Copy, exactly and without additions, every line in the records below from the one holding "Form $p \vee p'$, wobei" through the one holding "Aussage für beliebige $\lambda \in \R$.", both ends included.

§ EXTRACTED ENTRIES:

= = = = = = =

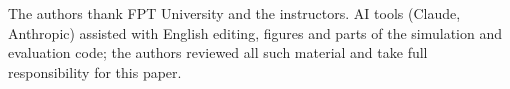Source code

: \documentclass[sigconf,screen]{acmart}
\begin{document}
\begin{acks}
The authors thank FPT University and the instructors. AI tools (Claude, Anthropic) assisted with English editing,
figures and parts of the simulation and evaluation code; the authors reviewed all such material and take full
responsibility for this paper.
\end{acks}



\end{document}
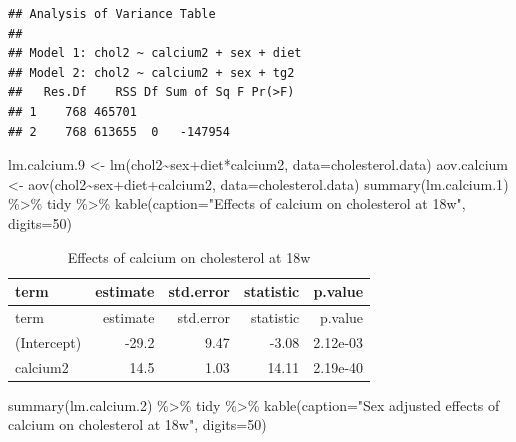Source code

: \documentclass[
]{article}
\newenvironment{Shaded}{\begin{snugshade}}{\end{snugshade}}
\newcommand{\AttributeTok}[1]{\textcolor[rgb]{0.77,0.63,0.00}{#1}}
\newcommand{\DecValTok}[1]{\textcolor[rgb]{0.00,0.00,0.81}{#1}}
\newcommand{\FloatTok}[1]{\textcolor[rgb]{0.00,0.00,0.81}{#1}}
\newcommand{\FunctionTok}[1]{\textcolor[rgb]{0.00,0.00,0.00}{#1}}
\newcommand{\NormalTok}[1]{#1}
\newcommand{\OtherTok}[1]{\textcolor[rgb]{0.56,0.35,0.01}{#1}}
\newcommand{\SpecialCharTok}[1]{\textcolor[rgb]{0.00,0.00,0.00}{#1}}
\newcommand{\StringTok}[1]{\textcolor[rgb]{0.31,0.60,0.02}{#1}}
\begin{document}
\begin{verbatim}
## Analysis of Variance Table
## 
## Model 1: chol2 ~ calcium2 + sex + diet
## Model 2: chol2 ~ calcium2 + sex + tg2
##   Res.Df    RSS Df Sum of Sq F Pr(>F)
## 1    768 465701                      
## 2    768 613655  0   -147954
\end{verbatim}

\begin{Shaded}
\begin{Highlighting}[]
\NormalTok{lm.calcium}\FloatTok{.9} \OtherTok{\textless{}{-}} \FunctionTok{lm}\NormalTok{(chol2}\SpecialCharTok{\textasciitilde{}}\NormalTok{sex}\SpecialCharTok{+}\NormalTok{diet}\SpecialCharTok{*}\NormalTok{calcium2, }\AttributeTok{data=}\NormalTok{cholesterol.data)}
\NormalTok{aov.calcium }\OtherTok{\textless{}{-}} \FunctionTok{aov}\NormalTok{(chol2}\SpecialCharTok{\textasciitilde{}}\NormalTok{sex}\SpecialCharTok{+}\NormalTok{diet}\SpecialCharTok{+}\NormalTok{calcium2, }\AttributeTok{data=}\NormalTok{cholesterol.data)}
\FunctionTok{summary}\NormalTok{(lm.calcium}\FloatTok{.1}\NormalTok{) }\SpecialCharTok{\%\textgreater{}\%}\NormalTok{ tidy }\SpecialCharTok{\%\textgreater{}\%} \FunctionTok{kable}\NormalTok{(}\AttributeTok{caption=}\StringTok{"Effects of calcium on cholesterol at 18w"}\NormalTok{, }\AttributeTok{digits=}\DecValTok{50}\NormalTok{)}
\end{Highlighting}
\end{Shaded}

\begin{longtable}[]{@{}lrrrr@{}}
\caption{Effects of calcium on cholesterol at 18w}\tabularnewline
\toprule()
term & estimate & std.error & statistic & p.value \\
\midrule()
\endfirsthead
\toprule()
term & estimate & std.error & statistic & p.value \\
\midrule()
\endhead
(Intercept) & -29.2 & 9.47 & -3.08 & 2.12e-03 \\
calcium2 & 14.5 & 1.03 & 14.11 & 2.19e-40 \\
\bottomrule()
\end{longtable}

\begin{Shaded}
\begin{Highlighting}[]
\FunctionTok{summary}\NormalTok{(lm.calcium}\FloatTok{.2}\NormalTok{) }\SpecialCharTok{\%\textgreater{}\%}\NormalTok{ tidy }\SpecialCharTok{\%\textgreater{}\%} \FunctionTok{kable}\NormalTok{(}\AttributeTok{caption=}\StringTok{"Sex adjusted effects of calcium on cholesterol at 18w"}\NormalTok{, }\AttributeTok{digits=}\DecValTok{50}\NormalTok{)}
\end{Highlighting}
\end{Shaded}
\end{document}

= = = = = = =

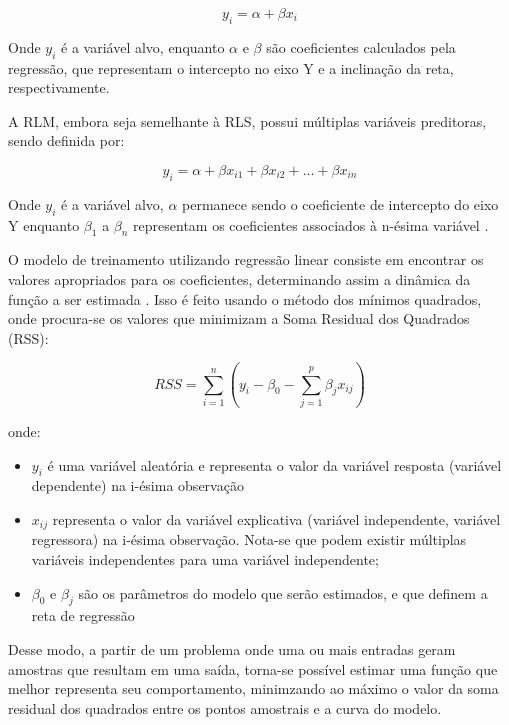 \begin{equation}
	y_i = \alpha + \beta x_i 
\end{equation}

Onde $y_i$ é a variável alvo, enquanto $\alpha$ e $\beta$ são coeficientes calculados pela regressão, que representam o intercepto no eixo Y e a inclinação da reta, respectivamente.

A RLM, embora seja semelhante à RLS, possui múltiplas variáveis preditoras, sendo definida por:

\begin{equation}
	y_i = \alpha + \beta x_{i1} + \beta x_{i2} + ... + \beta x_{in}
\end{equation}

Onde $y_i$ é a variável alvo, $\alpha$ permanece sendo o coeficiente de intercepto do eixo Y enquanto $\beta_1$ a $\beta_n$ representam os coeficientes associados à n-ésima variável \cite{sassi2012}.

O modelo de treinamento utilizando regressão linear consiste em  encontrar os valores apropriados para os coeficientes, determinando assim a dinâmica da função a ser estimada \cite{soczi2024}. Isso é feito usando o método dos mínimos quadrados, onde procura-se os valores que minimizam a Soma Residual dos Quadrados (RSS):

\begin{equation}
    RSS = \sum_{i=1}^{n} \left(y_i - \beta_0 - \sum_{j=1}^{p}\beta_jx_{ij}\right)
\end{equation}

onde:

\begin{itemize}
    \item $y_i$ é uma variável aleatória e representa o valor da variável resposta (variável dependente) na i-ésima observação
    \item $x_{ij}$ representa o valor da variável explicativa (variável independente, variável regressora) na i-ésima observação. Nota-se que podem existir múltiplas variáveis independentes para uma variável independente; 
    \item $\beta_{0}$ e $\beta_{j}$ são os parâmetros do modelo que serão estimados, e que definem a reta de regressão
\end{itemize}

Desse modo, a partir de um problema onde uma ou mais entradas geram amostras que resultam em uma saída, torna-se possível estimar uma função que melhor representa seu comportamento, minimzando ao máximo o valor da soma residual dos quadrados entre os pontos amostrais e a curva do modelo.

= = = = = = =

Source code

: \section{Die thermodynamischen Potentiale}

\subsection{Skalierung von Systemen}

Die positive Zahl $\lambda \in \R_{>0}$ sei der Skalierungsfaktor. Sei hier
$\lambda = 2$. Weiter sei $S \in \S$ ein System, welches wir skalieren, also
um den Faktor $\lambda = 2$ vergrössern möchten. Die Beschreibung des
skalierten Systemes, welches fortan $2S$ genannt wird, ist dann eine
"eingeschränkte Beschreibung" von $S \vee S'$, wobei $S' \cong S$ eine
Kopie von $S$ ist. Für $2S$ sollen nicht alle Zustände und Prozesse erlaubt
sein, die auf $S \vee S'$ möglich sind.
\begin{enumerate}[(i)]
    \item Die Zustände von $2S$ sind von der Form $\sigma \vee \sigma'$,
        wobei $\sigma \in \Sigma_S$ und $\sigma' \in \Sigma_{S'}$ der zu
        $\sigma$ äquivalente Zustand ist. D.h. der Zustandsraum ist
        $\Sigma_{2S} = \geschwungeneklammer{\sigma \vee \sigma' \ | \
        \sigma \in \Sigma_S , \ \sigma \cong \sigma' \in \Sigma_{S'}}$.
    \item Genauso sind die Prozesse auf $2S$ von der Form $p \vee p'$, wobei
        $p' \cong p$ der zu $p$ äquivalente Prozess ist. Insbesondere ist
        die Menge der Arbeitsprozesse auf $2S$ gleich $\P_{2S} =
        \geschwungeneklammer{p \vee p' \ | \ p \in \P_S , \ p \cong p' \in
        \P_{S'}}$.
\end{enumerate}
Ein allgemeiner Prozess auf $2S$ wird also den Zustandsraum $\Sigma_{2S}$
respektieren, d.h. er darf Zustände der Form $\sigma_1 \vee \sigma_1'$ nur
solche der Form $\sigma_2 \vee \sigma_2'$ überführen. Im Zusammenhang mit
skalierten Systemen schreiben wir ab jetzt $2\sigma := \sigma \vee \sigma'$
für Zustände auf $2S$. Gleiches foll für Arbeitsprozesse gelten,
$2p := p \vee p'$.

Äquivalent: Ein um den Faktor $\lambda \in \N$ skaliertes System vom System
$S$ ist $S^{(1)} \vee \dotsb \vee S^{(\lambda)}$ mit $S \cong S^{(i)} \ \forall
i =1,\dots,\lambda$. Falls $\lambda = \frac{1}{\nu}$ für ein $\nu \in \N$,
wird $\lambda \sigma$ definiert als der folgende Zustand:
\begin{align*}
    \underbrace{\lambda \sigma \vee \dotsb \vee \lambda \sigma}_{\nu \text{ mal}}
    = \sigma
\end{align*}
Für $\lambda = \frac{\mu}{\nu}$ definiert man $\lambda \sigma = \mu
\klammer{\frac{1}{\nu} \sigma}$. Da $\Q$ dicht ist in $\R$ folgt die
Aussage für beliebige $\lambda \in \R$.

= = = = = = =

§ FINISHED EXERCISE:
    \item Genauso sind die Prozesse auf $2S$ von der Form $p \vee p'$, wobei
        $p' \cong p$ der zu $p$ äquivalente Prozess ist. Insbesondere ist
        die Menge der Arbeitsprozesse auf $2S$ gleich $\P_{2S} =
        \geschwungeneklammer{p \vee p' \ | \ p \in \P_S , \ p \cong p' \in
        \P_{S'}}$.
\end{enumerate}
Ein allgemeiner Prozess auf $2S$ wird also den Zustandsraum $\Sigma_{2S}$
respektieren, d.h. er darf Zustände der Form $\sigma_1 \vee \sigma_1'$ nur
solche der Form $\sigma_2 \vee \sigma_2'$ überführen. Im Zusammenhang mit
skalierten Systemen schreiben wir ab jetzt $2\sigma := \sigma \vee \sigma'$
für Zustände auf $2S$. Gleiches foll für Arbeitsprozesse gelten,
$2p := p \vee p'$.

Äquivalent: Ein um den Faktor $\lambda \in \N$ skaliertes System vom System
$S$ ist $S^{(1)} \vee \dotsb \vee S^{(\lambda)}$ mit $S \cong S^{(i)} \ \forall
i =1,\dots,\lambda$. Falls $\lambda = \frac{1}{\nu}$ für ein $\nu \in \N$,
wird $\lambda \sigma$ definiert als der folgende Zustand:
\begin{align*}
    \underbrace{\lambda \sigma \vee \dotsb \vee \lambda \sigma}_{\nu \text{ mal}}
    = \sigma
\end{align*}
Für $\lambda = \frac{\mu}{\nu}$ definiert man $\lambda \sigma = \mu
\klammer{\frac{1}{\nu} \sigma}$. Da $\Q$ dicht ist in $\R$ folgt die
Aussage für beliebige $\lambda \in \R$.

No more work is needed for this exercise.